Stored data entries
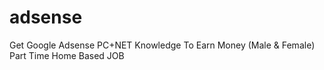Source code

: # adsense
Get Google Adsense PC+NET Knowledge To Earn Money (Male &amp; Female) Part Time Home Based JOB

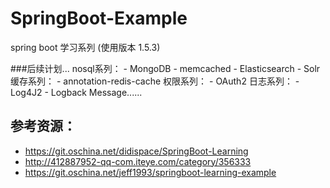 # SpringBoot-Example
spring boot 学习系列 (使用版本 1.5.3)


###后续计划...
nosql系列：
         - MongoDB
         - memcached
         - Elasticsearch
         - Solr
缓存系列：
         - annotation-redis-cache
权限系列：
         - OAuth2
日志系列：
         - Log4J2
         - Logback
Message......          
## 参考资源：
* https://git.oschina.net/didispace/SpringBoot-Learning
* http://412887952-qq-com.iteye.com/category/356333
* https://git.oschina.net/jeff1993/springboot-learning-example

==

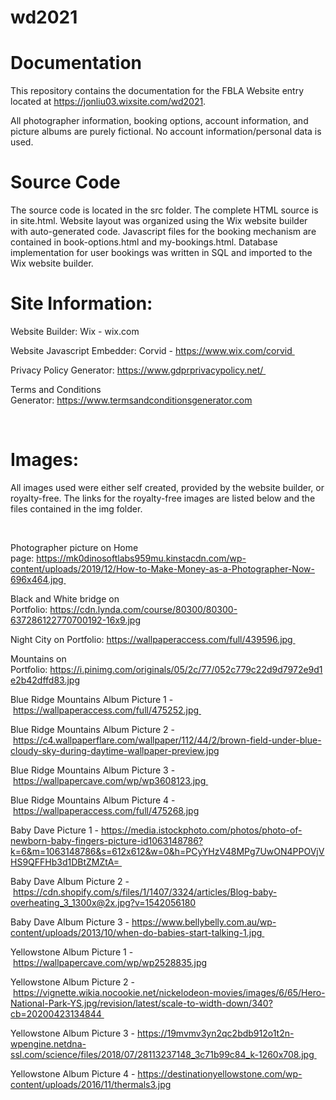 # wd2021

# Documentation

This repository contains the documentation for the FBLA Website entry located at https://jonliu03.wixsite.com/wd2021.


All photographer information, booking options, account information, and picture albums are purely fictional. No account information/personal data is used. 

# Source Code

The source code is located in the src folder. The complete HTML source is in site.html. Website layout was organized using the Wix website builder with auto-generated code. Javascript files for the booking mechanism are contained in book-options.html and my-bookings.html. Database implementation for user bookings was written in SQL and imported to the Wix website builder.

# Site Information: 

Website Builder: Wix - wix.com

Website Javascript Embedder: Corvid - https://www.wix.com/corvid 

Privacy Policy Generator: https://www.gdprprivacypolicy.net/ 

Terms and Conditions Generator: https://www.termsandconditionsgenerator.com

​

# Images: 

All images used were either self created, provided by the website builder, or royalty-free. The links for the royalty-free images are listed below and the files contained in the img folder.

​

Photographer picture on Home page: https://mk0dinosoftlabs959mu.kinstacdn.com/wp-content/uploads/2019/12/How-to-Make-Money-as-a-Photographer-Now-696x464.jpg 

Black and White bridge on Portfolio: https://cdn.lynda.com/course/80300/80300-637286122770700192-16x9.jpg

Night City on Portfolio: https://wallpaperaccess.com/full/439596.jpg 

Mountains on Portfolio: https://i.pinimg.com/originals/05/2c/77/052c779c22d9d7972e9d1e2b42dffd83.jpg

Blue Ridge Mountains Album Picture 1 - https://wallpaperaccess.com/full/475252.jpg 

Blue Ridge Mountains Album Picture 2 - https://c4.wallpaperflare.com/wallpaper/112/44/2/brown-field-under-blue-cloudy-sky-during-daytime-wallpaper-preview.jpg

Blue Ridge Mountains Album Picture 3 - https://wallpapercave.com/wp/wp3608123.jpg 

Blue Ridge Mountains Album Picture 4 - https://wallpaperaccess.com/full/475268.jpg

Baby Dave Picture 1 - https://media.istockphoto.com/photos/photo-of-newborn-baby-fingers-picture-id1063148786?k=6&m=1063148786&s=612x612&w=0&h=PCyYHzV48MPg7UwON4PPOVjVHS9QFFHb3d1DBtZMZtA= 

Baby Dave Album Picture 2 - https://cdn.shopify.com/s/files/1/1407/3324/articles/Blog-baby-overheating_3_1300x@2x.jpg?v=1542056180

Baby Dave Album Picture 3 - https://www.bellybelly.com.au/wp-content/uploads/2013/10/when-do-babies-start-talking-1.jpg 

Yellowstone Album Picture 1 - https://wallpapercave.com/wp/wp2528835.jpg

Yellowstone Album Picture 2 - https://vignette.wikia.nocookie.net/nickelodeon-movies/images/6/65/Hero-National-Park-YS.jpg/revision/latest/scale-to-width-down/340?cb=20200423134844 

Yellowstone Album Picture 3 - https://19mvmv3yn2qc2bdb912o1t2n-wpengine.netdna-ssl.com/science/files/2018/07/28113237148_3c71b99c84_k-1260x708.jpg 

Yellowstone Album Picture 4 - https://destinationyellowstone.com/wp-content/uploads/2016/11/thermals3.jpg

=== Task brief ===
When you reach the line holding "Baby Dave Album Picture 2" in the records above, begin reproducing exactly, stop after the line holding "Yellowstone Album Picture 2", and output nothing else.

=== Exercise solution ===
Baby Dave Album Picture 2 - https://cdn.shopify.com/s/files/1/1407/3324/articles/Blog-baby-overheating_3_1300x@2x.jpg?v=1542056180

Baby Dave Album Picture 3 - https://www.bellybelly.com.au/wp-content/uploads/2013/10/when-do-babies-start-talking-1.jpg 

Yellowstone Album Picture 1 - https://wallpapercave.com/wp/wp2528835.jpg

Yellowstone Album Picture 2 - https://vignette.wikia.nocookie.net/nickelodeon-movies/images/6/65/Hero-National-Park-YS.jpg/revision/latest/scale-to-width-down/340?cb=20200423134844 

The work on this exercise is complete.